Jakarta – Di tengah gejolak pasar yang tak menentu, harga saham PT Bank Central Asia Tbk (BBCA) yang terus menunjukkan pelemahan justru membuka celah menarik bagi investor berorientasi jangka panjang. Valuasi saham BBCA kini dinilai semakin murah dan prospektif, menjadikannya pilihan utama di sektor perbankan Indonesia.

Pada penutupan perdagangan Senin, 13 Oktober 2025, saham BBCA ditutup melemah 1,01% ke level Rp7.325 per saham. Angka ini membawa rasio Price to Book Value (PBV) BBCA ke level 3,45x, yang tergolong rendah jika dibandingkan dengan rata-rata historisnya yang sering diperdagangkan di atas 4x. Dengan kapitalisasi pasar yang kini berada di bawah Rp1.000 triliun, harga saham BBCA bahkan mendekati titik terendah dalam tiga tahun terakhir.

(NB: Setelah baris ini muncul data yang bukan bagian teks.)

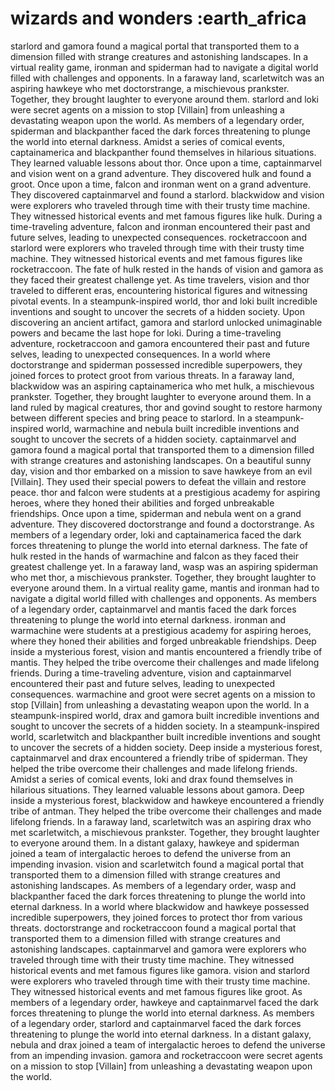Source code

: # wizards and wonders :earth_africa

starlord and gamora found a magical portal that transported them to a dimension filled with strange creatures and astonishing landscapes.
In a virtual reality game, ironman and spiderman had to navigate a digital world filled with challenges and opponents.
In a faraway land, scarletwitch was an aspiring hawkeye who met doctorstrange, a mischievous prankster. Together, they brought laughter to everyone around them.
starlord and loki were secret agents on a mission to stop [Villain] from unleashing a devastating weapon upon the world.
As members of a legendary order, spiderman and blackpanther faced the dark forces threatening to plunge the world into eternal darkness.
Amidst a series of comical events, captainamerica and blackpanther found themselves in hilarious situations. They learned valuable lessons about thor.
Once upon a time, captainmarvel and vision went on a grand adventure. They discovered hulk and found a groot.
Once upon a time, falcon and ironman went on a grand adventure. They discovered captainmarvel and found a starlord.
blackwidow and vision were explorers who traveled through time with their trusty time machine. They witnessed historical events and met famous figures like hulk.
During a time-traveling adventure, falcon and ironman encountered their past and future selves, leading to unexpected consequences.
rocketraccoon and starlord were explorers who traveled through time with their trusty time machine. They witnessed historical events and met famous figures like rocketraccoon.
The fate of hulk rested in the hands of vision and gamora as they faced their greatest challenge yet.
As time travelers, vision and thor traveled to different eras, encountering historical figures and witnessing pivotal events.
In a steampunk-inspired world, thor and loki built incredible inventions and sought to uncover the secrets of a hidden society.
Upon discovering an ancient artifact, gamora and starlord unlocked unimaginable powers and became the last hope for loki.
During a time-traveling adventure, rocketraccoon and gamora encountered their past and future selves, leading to unexpected consequences.
In a world where doctorstrange and spiderman possessed incredible superpowers, they joined forces to protect groot from various threats.
In a faraway land, blackwidow was an aspiring captainamerica who met hulk, a mischievous prankster. Together, they brought laughter to everyone around them.
In a land ruled by magical creatures, thor and govind sought to restore harmony between different species and bring peace to starlord.
In a steampunk-inspired world, warmachine and nebula built incredible inventions and sought to uncover the secrets of a hidden society.
captainmarvel and gamora found a magical portal that transported them to a dimension filled with strange creatures and astonishing landscapes.
On a beautiful sunny day, vision and thor embarked on a mission to save hawkeye from an evil [Villain]. They used their special powers to defeat the villain and restore peace.
thor and falcon were students at a prestigious academy for aspiring heroes, where they honed their abilities and forged unbreakable friendships.
Once upon a time, spiderman and nebula went on a grand adventure. They discovered doctorstrange and found a doctorstrange.
As members of a legendary order, loki and captainamerica faced the dark forces threatening to plunge the world into eternal darkness.
The fate of hulk rested in the hands of warmachine and falcon as they faced their greatest challenge yet.
In a faraway land, wasp was an aspiring spiderman who met thor, a mischievous prankster. Together, they brought laughter to everyone around them.
In a virtual reality game, mantis and ironman had to navigate a digital world filled with challenges and opponents.
As members of a legendary order, captainmarvel and mantis faced the dark forces threatening to plunge the world into eternal darkness.
ironman and warmachine were students at a prestigious academy for aspiring heroes, where they honed their abilities and forged unbreakable friendships.
Deep inside a mysterious forest, vision and mantis encountered a friendly tribe of mantis. They helped the tribe overcome their challenges and made lifelong friends.
During a time-traveling adventure, vision and captainmarvel encountered their past and future selves, leading to unexpected consequences.
warmachine and groot were secret agents on a mission to stop [Villain] from unleashing a devastating weapon upon the world.
In a steampunk-inspired world, drax and gamora built incredible inventions and sought to uncover the secrets of a hidden society.
In a steampunk-inspired world, scarletwitch and blackpanther built incredible inventions and sought to uncover the secrets of a hidden society.
Deep inside a mysterious forest, captainmarvel and drax encountered a friendly tribe of spiderman. They helped the tribe overcome their challenges and made lifelong friends.
Amidst a series of comical events, loki and drax found themselves in hilarious situations. They learned valuable lessons about gamora.
Deep inside a mysterious forest, blackwidow and hawkeye encountered a friendly tribe of antman. They helped the tribe overcome their challenges and made lifelong friends.
In a faraway land, scarletwitch was an aspiring drax who met scarletwitch, a mischievous prankster. Together, they brought laughter to everyone around them.
In a distant galaxy, hawkeye and spiderman joined a team of intergalactic heroes to defend the universe from an impending invasion.
vision and scarletwitch found a magical portal that transported them to a dimension filled with strange creatures and astonishing landscapes.
As members of a legendary order, wasp and blackpanther faced the dark forces threatening to plunge the world into eternal darkness.
In a world where blackwidow and hawkeye possessed incredible superpowers, they joined forces to protect thor from various threats.
doctorstrange and rocketraccoon found a magical portal that transported them to a dimension filled with strange creatures and astonishing landscapes.
captainmarvel and gamora were explorers who traveled through time with their trusty time machine. They witnessed historical events and met famous figures like gamora.
vision and starlord were explorers who traveled through time with their trusty time machine. They witnessed historical events and met famous figures like groot.
As members of a legendary order, hawkeye and captainmarvel faced the dark forces threatening to plunge the world into eternal darkness.
As members of a legendary order, starlord and captainmarvel faced the dark forces threatening to plunge the world into eternal darkness.
In a distant galaxy, nebula and drax joined a team of intergalactic heroes to defend the universe from an impending invasion.
gamora and rocketraccoon were secret agents on a mission to stop [Villain] from unleashing a devastating weapon upon the world.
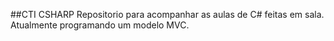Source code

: ##CTI CSHARP
Repositorio para acompanhar as aulas de C# feitas em sala.
Atualmente programando um modelo MVC.
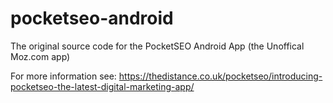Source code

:# pocketseo-android
The original source code for the PocketSEO Android App (the Unoffical Moz.com app)

For more information see: https://thedistance.co.uk/pocketseo/introducing-pocketseo-the-latest-digital-marketing-app/
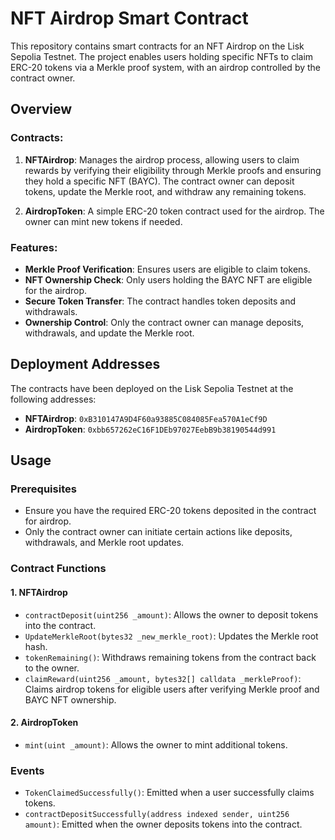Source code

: 

# NFT Airdrop Smart Contract

This repository contains smart contracts for an NFT Airdrop on the Lisk Sepolia Testnet. The project enables users holding specific NFTs to claim ERC-20 tokens via a Merkle proof system, with an airdrop controlled by the contract owner.

## Overview

### Contracts:

1. **NFTAirdrop**: Manages the airdrop process, allowing users to claim rewards by verifying their eligibility through Merkle proofs and ensuring they hold a specific NFT (BAYC). The contract owner can deposit tokens, update the Merkle root, and withdraw any remaining tokens.
  
2. **AirdropToken**: A simple ERC-20 token contract used for the airdrop. The owner can mint new tokens if needed.

### Features:
- **Merkle Proof Verification**: Ensures users are eligible to claim tokens.
- **NFT Ownership Check**: Only users holding the BAYC NFT are eligible for the airdrop.
- **Secure Token Transfer**: The contract handles token deposits and withdrawals.
- **Ownership Control**: Only the contract owner can manage deposits, withdrawals, and update the Merkle root.

## Deployment Addresses

The contracts have been deployed on the Lisk Sepolia Testnet at the following addresses:

- **NFTAirdrop**: `0xB310147A9D4F60a93885C084085Fea570A1eCf9D`
- **AirdropToken**: `0xbb657262eC16F1DEb97027EebB9b38190544d991`

## Usage

### Prerequisites
- Ensure you have the required ERC-20 tokens deposited in the contract for airdrop.
- Only the contract owner can initiate certain actions like deposits, withdrawals, and Merkle root updates.

### Contract Functions

#### 1. **NFTAirdrop**

- `contractDeposit(uint256 _amount)`: Allows the owner to deposit tokens into the contract.
- `UpdateMerkleRoot(bytes32 _new_merkle_root)`: Updates the Merkle root hash.
- `tokenRemaining()`: Withdraws remaining tokens from the contract back to the owner.
- `claimReward(uint256 _amount, bytes32[] calldata _merkleProof)`: Claims airdrop tokens for eligible users after verifying Merkle proof and BAYC NFT ownership.

#### 2. **AirdropToken**

- `mint(uint _amount)`: Allows the owner to mint additional tokens.

### Events
- `TokenClaimedSuccessfully()`: Emitted when a user successfully claims tokens.
- `contractDepositSuccessfully(address indexed sender, uint256 amount)`: Emitted when the owner deposits tokens into the contract.
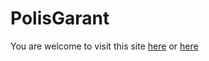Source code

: # PolisGarant

You are welcome to visit this site [here](polisgarant.ml) or [here](polisgarant.azurewebsites.net)
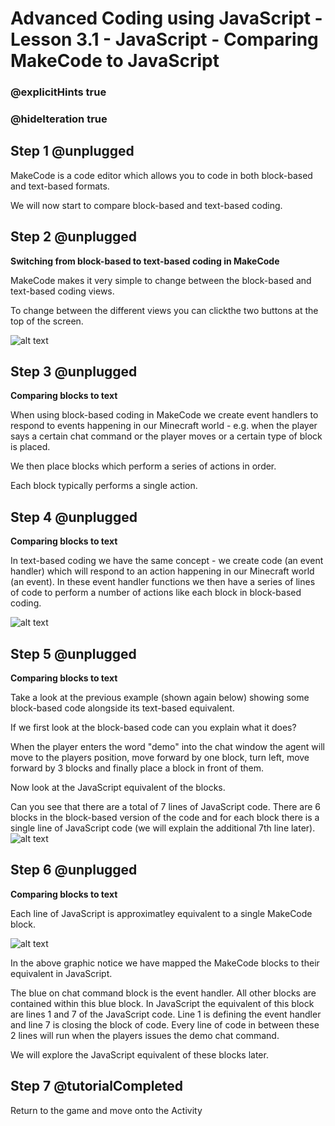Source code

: # Advanced Coding using JavaScript - Lesson 3.1 - JavaScript - Comparing MakeCode to JavaScript

### @explicitHints true
### @hideIteration true

## Step 1 @unplugged

MakeCode is a code editor which allows you to code in both block-based and text-based formats.

We will now start to compare block-based and text-based coding.

## Step 2 @unplugged
**Switching from block-based to text-based coding in MakeCode**

MakeCode makes it very simple to change between the block-based and text-based coding views.

To change between the different views you can clickthe two buttons at the top of the screen.

![alt text](https://advancedjs.codingcredentials.com/Lesson3/3.1/images/1.jpg?raw=true "change")

## Step 3 @unplugged
**Comparing blocks to text**

When using block-based coding in MakeCode we create event handlers to respond to events happening in our Minecraft world - e.g.  when the player says a certain chat command or the player moves or a certain type of block is placed. 

We then place blocks which perform a series of actions in order.  

Each block typically performs a single action.

## Step 4 @unplugged
**Comparing blocks to text**

In text-based coding we have the same concept - we create code (an event handler) which will respond to an action happening in our Minecraft world (an event). In these event handler functions we then have a series of lines of code to perform a number of actions like each block in block-based coding.

![alt text](https://advancedjs.codingcredentials.com/Lesson3/3.1/images/2.jpg?raw=true "change")

## Step 5 @unplugged
**Comparing blocks to text**

Take a look at the previous example (shown again below) showing some block-based code alongside its text-based equivalent.

If we first look at the block-based code can you explain what it does?

When the player enters the word "demo" into the chat window the agent will move to the players position, move forward by one block, turn left, move forward by 3 blocks and finally place a block in front of them.

Now look at the JavaScript equivalent of the blocks.

Can you see that there are a total of 7 lines of JavaScript code. There are 6 blocks in the block-based version of the code and for each block there is a single line of JavaScript code (we will explain the additional 7th line later).
![alt text](https://advancedjs.codingcredentials.com/Lesson3/3.1/images/2.jpg?raw=true "change")

## Step 6 @unplugged
**Comparing blocks to text**

Each line of JavaScript is approximatley equivalent to a single MakeCode block.

![alt text](https://advancedjs.codingcredentials.com/Lesson3/3.1/images/3.jpg?raw=true "change")

In the above graphic notice we have mapped the MakeCode blocks to their equivalent in JavaScript.

The blue on chat command block is the event handler. All other blocks are contained within this blue block. In JavaScript the equivalent of this block are lines 1 and 7 of the JavaScript code. Line 1 is defining the event handler and line 7 is closing the block of code. Every line of code in between these 2 lines will run when the players issues the demo chat command.

We will explore the JavaScript equivalent of these blocks later.

## Step 7 @tutorialCompleted
Return to the game and move onto the Activity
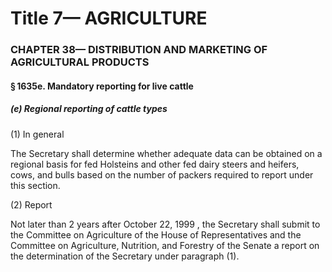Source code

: 
# Title 7— AGRICULTURE
### CHAPTER 38— DISTRIBUTION AND MARKETING OF AGRICULTURAL PRODUCTS
#### § 1635e. Mandatory reporting for live cattle
##### (e) Regional reporting of cattle types

(1) In general

The Secretary shall determine whether adequate data can be obtained on a regional basis for fed Holsteins and other fed dairy steers and heifers, cows, and bulls based on the number of packers required to report under this section.

(2) Report

Not later than 2 years after October 22, 1999 , the Secretary shall submit to the Committee on Agriculture of the House of Representatives and the Committee on Agriculture, Nutrition, and Forestry of the Senate a report on the determination of the Secretary under paragraph (1).
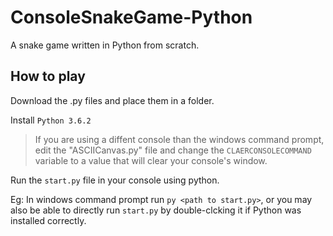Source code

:# ConsoleSnakeGame-Python
A snake game written in Python from scratch.

## How to play
Download the .py files and place them in a folder.

Install `Python 3.6.2`

> If you are using a diffent console than the windows command prompt, edit the "ASCIICanvas.py" file and change the `CLAERCONSOLECOMMAND` variable to a value that will clear your console's window.

Run the `start.py` file in your console using python.

Eg: In windows command prompt run `py <path to start.py>`, or you may also be able to directly run `start.py` by double-clcking it if Python was installed correctly.
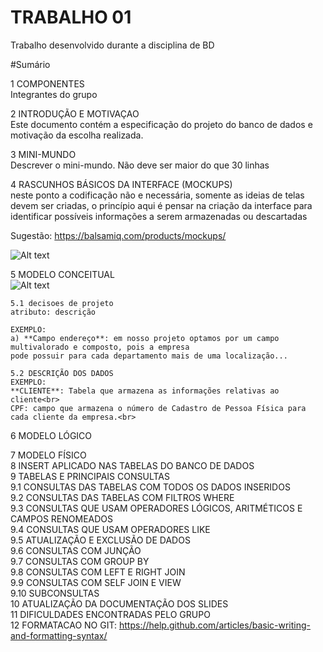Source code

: # TRABALHO 01
Trabalho desenvolvido durante a disciplina de BD

#Sumário

1	COMPONENTES<br>
Integrantes do grupo<br>

2	INTRODUÇÃO E MOTIVAÇAO<br>
Este documento contém a especificação do projeto do banco de dados <nome do projeto> e motivação da escolha realizada. <br>

3	MINI-MUNDO<br>
Descrever o mini-mundo. Não deve ser maior do que 30 linhas <br>

4	RASCUNHOS BÁSICOS DA INTERFACE (MOCKUPS)<br>
neste ponto a codificação não e necessária, somente as ideias de telas devem ser criadas, o princípio aqui é pensar na criação da interface para identificar possíveis informações a serem armazenadas ou descartadas <br>

Sugestão: https://balsamiq.com/products/mockups/<br>

![Alt text](https://github.com/discipbd1/trab01/blob/master/balsamiq.png?raw=true "Title")


5	MODELO CONCEITUAL<br>
![Alt text](https://github.com/discipbd1/trab01/blob/master/sample_MC.png?raw=true "Modelo Conceitual")


    5.1 decisoes de projeto
    atributo: descrição
    
    EXEMPLO:
    a) **Campo endereço**: em nosso projeto optamos por um campo multivalorado e composto, pois a empresa 
    pode possuir para cada departamento mais de uma localização... 

    5.2 DESCRIÇÃO DOS DADOS 
    EXEMPLO:
    **CLIENTE**: Tabela que armazena as informações relativas ao cliente<br>
    CPF: campo que armazena o número de Cadastro de Pessoa Física para cada cliente da empresa.<br>


6	MODELO LÓGICO<br>


7	MODELO FÍSICO<br>
8	INSERT APLICADO NAS TABELAS DO BANCO DE DADOS<br>
9	TABELAS E PRINCIPAIS CONSULTAS<br>
9.1	CONSULTAS DAS TABELAS COM TODOS OS DADOS INSERIDOS<br>
9.2	CONSULTAS DAS TABELAS COM FILTROS WHERE<br>
9.3	CONSULTAS QUE USAM OPERADORES LÓGICOS, ARITMÉTICOS E CAMPOS RENOMEADOS<br>
9.4	CONSULTAS QUE USAM OPERADORES LIKE<br>
9.5	ATUALIZAÇÃO E EXCLUSÃO DE DADOS<br>
9.6	CONSULTAS COM JUNÇÃO<br>
9.7	CONSULTAS COM GROUP BY<br>
9.8	CONSULTAS COM LEFT E RIGHT JOIN<br>
9.9	CONSULTAS COM SELF JOIN E VIEW<br>
9.10	SUBCONSULTAS<br>
10	ATUALIZAÇÃO DA DOCUMENTAÇÃO DOS SLIDES<br>
11	DIFICULDADES ENCONTRADAS PELO GRUPO<br>
12  FORMATACAO NO GIT: https://help.github.com/articles/basic-writing-and-formatting-syntax/
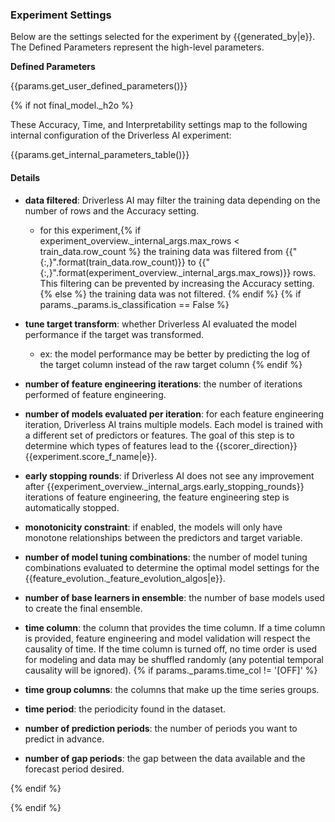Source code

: ### Experiment Settings

Below are the settings selected for the experiment by {{generated_by|e}}. The Defined Parameters represent the high-level parameters. 

**Defined Parameters**

{{params.get_user_defined_parameters()}}

{% if not final_model._h2o %}

These Accuracy, Time, and Interpretability settings map to the following internal configuration of the Driverless AI experiment: 

{{params.get_internal_parameters_table()}}

#### Details

- **data filtered**: Driverless AI may filter the training data depending on the number of rows and the Accuracy setting.
    - for this experiment,{% if experiment_overview._internal_args.max_rows < train_data.row_count %} the training data was filtered from {{"{:,}".format(train_data.row_count)}} to {{"{:,}".format(experiment_overview._internal_args.max_rows)}} rows. This filtering can be prevented by increasing the Accuracy setting. {% else %} the training data was not filtered. {% endif %} {% if params._params.is_classification == False %}

- **tune target transform**: whether Driverless AI evaluated the model performance if the target was transformed.
    - ex: the model performance may be better by predicting the log of the target column instead of the raw target column {% endif %}

- **number of feature engineering iterations**: the number of iterations performed of feature engineering.

- **number of models evaluated per iteration**: for each feature engineering iteration, Driverless AI trains multiple models. Each model is trained with a different set of predictors or features. The goal of this step is to determine which types of features lead to the {{scorer_direction}} {{experiment.score_f_name|e}}.

- **early stopping rounds**: if Driverless AI does not see any improvement after {{experiment_overview._internal_args.early_stopping_rounds}} iterations of feature engineering, the feature engineering step is automatically stopped.

- **monotonicity constraint**: if enabled, the models will only have monotone relationships between the predictors and target variable.

- **number of model tuning combinations**: the number of model tuning combinations evaluated to determine the optimal model settings for the {{feature_evolution._feature_evolution_algos|e}}.

- **number of base learners in ensemble**: the number of base models used to create the final ensemble.  

- **time column**: the column that provides the time column. If a time column is provided, feature engineering and model validation will respect the causality of time. If the time column is turned off, no time order is used for modeling and data may be shuffled randomly (any potential temporal causality will be ignored). {% if params._params.time_col != '[OFF]' %}

- **time group columns**: the columns that make up the time series groups. 

- **time period**: the periodicity found in the dataset.

- **number of prediction periods**: the number of periods you want to predict in advance.

- **number of gap periods**: the gap between the data available and the forecast period desired.

{% endif %}

{% endif %}

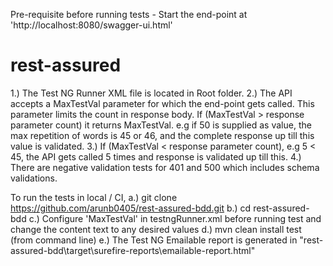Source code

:
Pre-requisite before running tests - Start the end-point at 'http://localhost:8080/swagger-ui.html'

# rest-assured
1.) The Test NG Runner XML file is located in Root folder.
2.) The API accepts a MaxTestVal parameter for which the end-point gets called.
This parameter limits the count in response body.
If (MaxTestVal > response parameter count) it returns MaxTestVal. 
e.g if 50 is supplied as value, the max repetition of words is 45 or 46, and the complete response up till this value is validated.
3.) If (MaxTestVal < response parameter count), e.g 5 < 45, the API gets called 5 times and response is validated up till this.
4.) There are negative validation tests for 401 and 500 which includes schema validations.

To run the tests in local / CI,
a.) git clone https://github.com/arunb0405/rest-assured-bdd.git 
b.) cd rest-assured-bdd
c.) Configure 'MaxTestVal' in testngRunner.xml before running test and change the content text to any desired values
d.) mvn clean install test (from command line)
e.) The Test NG Emailable report is generated in "rest-assured-bdd\target\surefire-reports\emailable-report.html" 
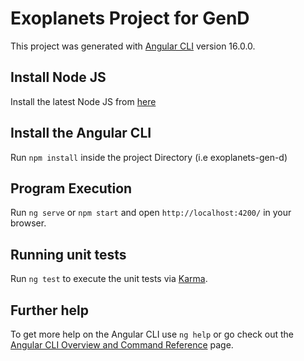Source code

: # Exoplanets Project for GenD

This project was generated with [Angular CLI](https://github.com/angular/angular-cli) version 16.0.0.

## Install Node JS
Install the latest Node JS from [here ](https://nodejs.org/dist/v18.16.0/node-v18.16.0-x64.msi)

## Install the Angular CLI
Run `npm install` inside the project Directory (i.e exoplanets-gen-d)

## Program Execution

Run `ng serve` or `npm start` and open `http://localhost:4200/` in your browser.


## Running unit tests

Run `ng test` to execute the unit tests via [Karma](https://karma-runner.github.io).

## Further help

To get more help on the Angular CLI use `ng help` or go check out the [Angular CLI Overview and Command Reference](https://angular.io/cli) page.
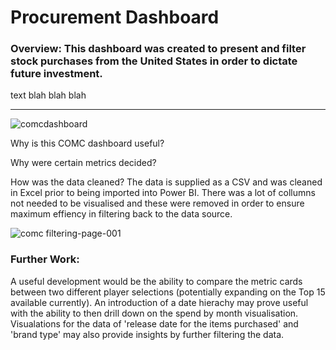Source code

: # Procurement Dashboard
### Overview: This dashboard was created to present and filter stock purchases from the United States in order to dictate future investment.

text blah blah blah

----

![comcdashboard](https://user-images.githubusercontent.com/99413257/157911597-5b79de59-717c-4b7b-8358-e62741b9a855.gif)


Why is this COMC dashboard useful? 

Why were certain metrics decided?

How was the data cleaned? The data is supplied as a CSV and was cleaned in Excel prior to being imported into Power BI. There was a lot of collumns not needed to be visualised and these were removed in order to ensure maximum effiency in filtering back to the data source. 

![comc filtering-page-001](https://user-images.githubusercontent.com/99413257/157269295-779d2dbe-17e2-42c1-9fdf-1a3abf311814.jpg)


### Further Work:
A useful development would be the ability to compare the metric cards between two different player selections (potentially expanding on the Top 15 available currently).
An introduction of a date hierachy may prove useful with the ability to then drill down on the spend by month visualisation. 
Visualations for the data of 'release date for the items purchased' and 'brand type' may also provide insights by further filtering the data. 

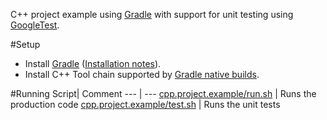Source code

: C++ project example using [Gradle](http://www.gradle.org) with support for unit testing using [GoogleTest](https://code.google.com/p/googletest/). 

#Setup
- Install [Gradle](http://www.gradle.org/download) ([Installation notes](http://www.gradle.org/installation)).
- Install C++ Tool chain supported by [Gradle native builds](http://www.gradle.org/docs/current/userguide/nativeBinaries.html).

#Running
Script| Comment
--- | ---
[cpp.project.example/run.sh](cpp.project.example/run.sh) | Runs the production code
[cpp.project.example/test.sh](cpp.project.example/run.sh) | Runs the unit tests

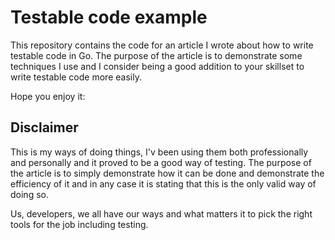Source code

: # Testable code example

This repository contains the code for an article I wrote about how to write testable code in Go. The purpose of the article is to demonstrate some techniques I use and I consider being a good addition to your skillset to write testable code more easily.

Hope you enjoy it: <Link to come>

## Disclaimer

This is my ways of doing things, I'v been using them both professionally and personally and it proved to be a good way of testing. The purpose of the article is to simply demonstrate how it can be done and demonstrate the efficiency of it and in any case it is stating that this is the only valid way of doing so.

Us, developers, we all have our ways and what matters it to pick the right tools for the job including testing.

Momentum Tepat untuk Entry?

Penurunan signifikan ini, yang diperparah dengan ambruknya saham BBCA hingga 2,64% ke Rp7.375 pada perdagangan Rabu, 8 Oktober 2025 (menjadi penutupan terendah dalam tiga tahun terakhir), terjadi ketika Indeks Harga Saham Gabungan (c) justru mencatatkan rekor all time high (ATH) dari hari ke hari. Sepanjang tahun ini (YtD), IHSG telah menguat 15,34%, sementara saham BBCA justru anjlok 23,77%. Kontribusi pelemahan BBCA bahkan menjadi laggard teratas, menekan IHSG lebih dari 145 poin tahun ini.

Beberapa analis menilai koreksi ini tidak lepas dari sentimen pelemahan nilai tukar rupiah dan potensi kenaikan suku bunga deposito valas, serta sentimen negatif dari arus keluar dana asing yang masif. Tercatat, sepanjang tahun ini, Rp31,19 triliun dana investor asing telah keluar dari saham BBCA, angka terbesar di bursa dan hampir dua kali lipat lebih besar dari emiten kedua yang paling banyak ditinggal modal asing. Hingga September 2025, kepemilikan asing menciut dari 35,86% pada Januari menjadi 33,24%.

Meskipun demikian, penurunan harga ini justru menciptakan momentum tepat bagi investor untuk masuk ke saham perbankan berfundamental kuat. Riset dari BRIDanareksa Sekuritas, misalnya, tetap mempertahankan rekomendasi “Netral” untuk sektor perbankan dengan BBCA sebagai saham pilihan utama. “Kami berhati-hati terhadap kualitas aset, namun BBCA tetap menjadi opsi jangka panjang terbaik,” tulis laporan tersebut. BRIDanareksa bahkan menetapkan target harga Rp11.900 untuk BBCA, didukung oleh pertumbuhan laba yang berkelanjutan dan kualitas aset yang lebih baik dibanding bank lainnya.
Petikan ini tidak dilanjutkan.